PROBLEM
Could you work out the number of lines in the listing that include the word "label" and reply with that figure alone?

* * * * * * *

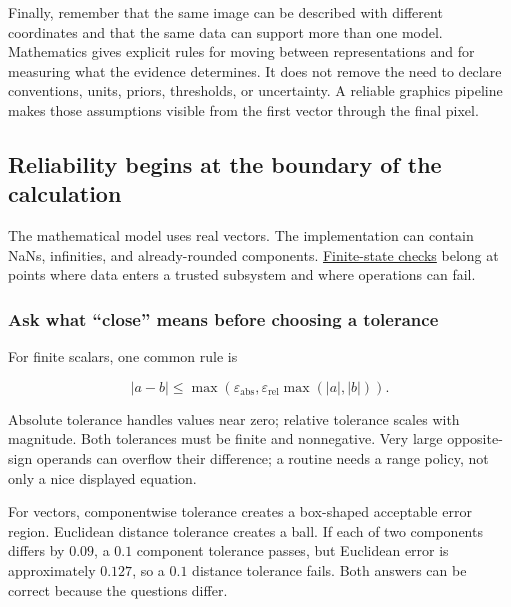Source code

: Finally, remember that the same image can be described with different coordinates and that the same data can support more than one model. Mathematics gives explicit rules for moving between representations and for measuring what the evidence determines. It does not remove the need to declare conventions, units, priors, thresholds, or uncertainty. A reliable graphics pipeline makes those assumptions visible from the first vector through the final pixel.

\subsection{Reliability begins at the boundary of the calculation}\label{02-foundations-ii-ch037-reliability-begins-at-the-boundary-of-the-calculation}

\hypertarget{02-foundations-ii-ch037-reliability-begins-at-the-boundary-of-the-calculation}{}

The mathematical model uses real vectors. The implementation can contain NaNs, infinities, and already-rounded components. \hyperref[02-foundations-ii-ch037-reliability-begins-at-the-boundary-of-the-calculation]{Finite-state checks} belong at points where data enters a trusted subsystem and where operations can fail.

\subsubsection{Ask what ``close'' means before choosing a tolerance}\label{02-foundations-ii-ch037-ask-what-close-means-before-choosing-a-tolerance}

\hypertarget{02-foundations-ii-ch037-ask-what-close-means-before-choosing-a-tolerance}{}

For finite scalars, one common rule is

\[
|a-b|\le\max\left(\varepsilon_{\mathrm{abs}},
\varepsilon_{\mathrm{rel}}\max(|a|,|b|)\right).
\]

Absolute tolerance handles values near zero; relative tolerance scales with magnitude. Both tolerances must be finite and nonnegative. Very large opposite-sign operands can overflow their difference; a routine needs a range policy, not only a nice displayed equation.

For vectors, componentwise tolerance creates a box-shaped acceptable error region. Euclidean distance tolerance creates a ball. If each of two components differs by \(0.09\), a \(0.1\) component tolerance passes, but Euclidean error is approximately \(0.127\), so a \(0.1\) distance tolerance fails. Both answers can be correct because the questions differ.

* * * * * * *

THE COMPLETED TASK
2